If you have smaller children get down on your knees and observe the learning environment from their perspective. Your goal is to make your space as easy for them independently access as possible. That may mean adding step stools or placing dishes on a lower shelf in the kitchen, for example. How about adding a hamper that they can carry to the washing machine themselves?
After you have spent at least a week on this careful study, sit down with your notes and start to brainstorm about how to create a rich environment that will spark their enthusiasm for learning. Then, carefully prepare the learning space in a way that is easy for them to navigate.
Your time observing is by no means finished. Continue to watch the way that your children interact with their learning environment and make adjustments accordingly. I keep a notebook in my apron pocket to jot down notes for myself. You could use a smart phone of course, as long as it doesn’t distract your children!

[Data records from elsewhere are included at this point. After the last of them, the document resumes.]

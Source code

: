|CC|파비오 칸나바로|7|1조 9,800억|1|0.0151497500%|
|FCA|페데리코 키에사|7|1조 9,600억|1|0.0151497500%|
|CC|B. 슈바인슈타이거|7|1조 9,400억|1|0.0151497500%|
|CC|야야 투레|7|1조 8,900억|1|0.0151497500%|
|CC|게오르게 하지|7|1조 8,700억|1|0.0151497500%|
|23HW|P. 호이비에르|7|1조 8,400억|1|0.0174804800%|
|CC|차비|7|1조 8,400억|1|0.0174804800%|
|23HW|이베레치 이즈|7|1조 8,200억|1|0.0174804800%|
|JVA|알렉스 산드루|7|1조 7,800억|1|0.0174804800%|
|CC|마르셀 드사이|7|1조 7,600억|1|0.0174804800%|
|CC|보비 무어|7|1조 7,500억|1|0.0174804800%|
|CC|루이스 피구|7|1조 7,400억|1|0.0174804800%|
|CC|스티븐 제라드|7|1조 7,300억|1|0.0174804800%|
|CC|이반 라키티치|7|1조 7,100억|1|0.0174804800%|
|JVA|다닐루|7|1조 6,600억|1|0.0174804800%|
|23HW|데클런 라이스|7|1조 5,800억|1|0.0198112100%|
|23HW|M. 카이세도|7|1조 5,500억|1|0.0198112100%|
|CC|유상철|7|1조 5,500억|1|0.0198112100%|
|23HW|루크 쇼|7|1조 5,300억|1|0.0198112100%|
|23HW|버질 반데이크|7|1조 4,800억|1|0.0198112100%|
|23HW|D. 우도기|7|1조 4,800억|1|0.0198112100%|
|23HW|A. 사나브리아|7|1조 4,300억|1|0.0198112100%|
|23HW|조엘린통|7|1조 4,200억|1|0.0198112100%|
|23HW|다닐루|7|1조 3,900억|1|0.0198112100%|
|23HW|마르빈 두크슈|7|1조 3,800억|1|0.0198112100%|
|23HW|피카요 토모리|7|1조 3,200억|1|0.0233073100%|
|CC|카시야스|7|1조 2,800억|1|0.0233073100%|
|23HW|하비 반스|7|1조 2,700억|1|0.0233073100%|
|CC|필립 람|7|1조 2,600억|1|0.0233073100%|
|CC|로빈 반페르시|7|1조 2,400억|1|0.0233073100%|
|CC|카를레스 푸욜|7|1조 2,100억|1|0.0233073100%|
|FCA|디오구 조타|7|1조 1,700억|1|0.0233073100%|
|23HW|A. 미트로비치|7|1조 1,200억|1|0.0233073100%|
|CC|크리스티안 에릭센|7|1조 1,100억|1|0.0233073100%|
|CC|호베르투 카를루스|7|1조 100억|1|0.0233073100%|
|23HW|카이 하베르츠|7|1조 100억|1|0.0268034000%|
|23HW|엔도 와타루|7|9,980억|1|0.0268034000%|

One of the hallmarks of a Montessori learning environment is its tidiness. To the casual observer it can appear cold, almost sterile. However it has a purpose, which is to prevent distraction and draw attention to the beautiful materials. Observe your children carefully and you will be able to tell if you need to remove some distracting items from your space as well. But keep in mind that your home doesn’t need to look like a Montessori school. Trying to perfectly emulate a school environment is neither practical nor optimal for homeschooling families.
I can tell you that our classroom at home is much different from the classroom that I previously worked in, but a home environment has advantages as well. Observe your children, and you will soon discover what works best for them!